**Goal of the exercise:** Please say how many lines in the entries below hold the string "versioning", with no other words.

── Information given

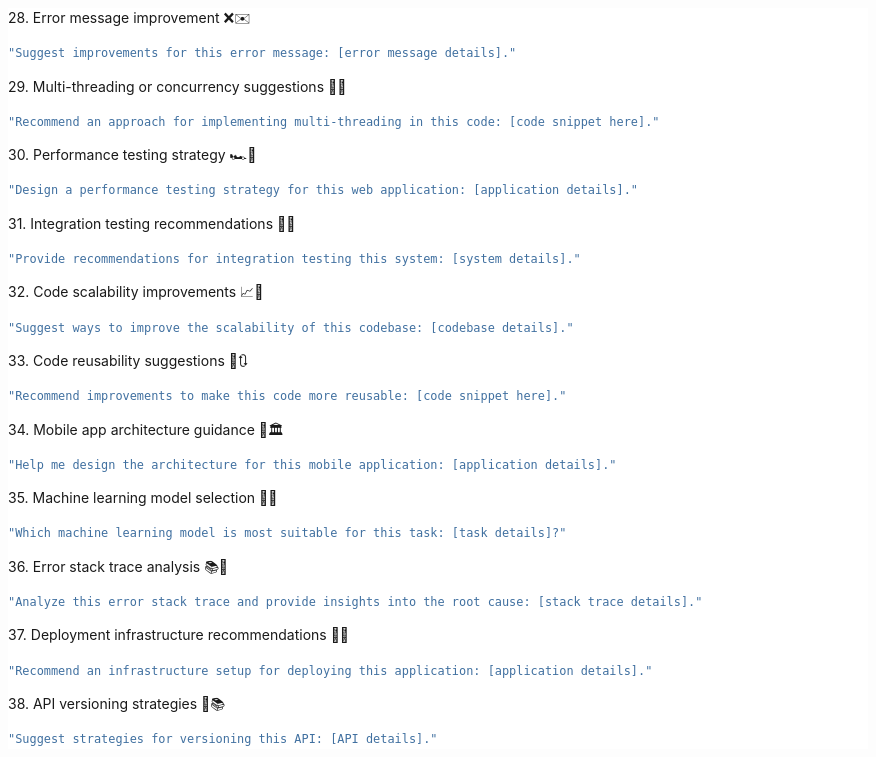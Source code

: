 28\. Error message improvement ❌✉️

```javascript
"Suggest improvements for this error message: [error message details]." 
```

29\. Multi-threading or concurrency suggestions 🔄🌐

```javascript
"Recommend an approach for implementing multi-threading in this code: [code snippet here]." 
```

30\. Performance testing strategy 🏎️🧪

```javascript
"Design a performance testing strategy for this web application: [application details]." 
```

31\. Integration testing recommendations 🔄✅

```javascript
"Provide recommendations for integration testing this system: [system details]." 
```

32\. Code scalability improvements 📈🔧

```javascript
"Suggest ways to improve the scalability of this codebase: [codebase details]." 
```

33\. Code reusability suggestions 🔄🔃

```javascript
"Recommend improvements to make this code more reusable: [code snippet here]." 
```

34\. Mobile app architecture guidance 📱🏛️

```javascript
"Help me design the architecture for this mobile application: [application details]." 
```

35\. Machine learning model selection 🧠🔢

```javascript
"Which machine learning model is most suitable for this task: [task details]?" 
```

36\. Error stack trace analysis 📚🐞

```javascript
"Analyze this error stack trace and provide insights into the root cause: [stack trace details]." 
```

37\. Deployment infrastructure recommendations 🚀🏢

```javascript
"Recommend an infrastructure setup for deploying this application: [application details]." 
```

38\. API versioning strategies 🔄📚

```javascript
"Suggest strategies for versioning this API: [API details]." 
```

────

**Result of this task:** 2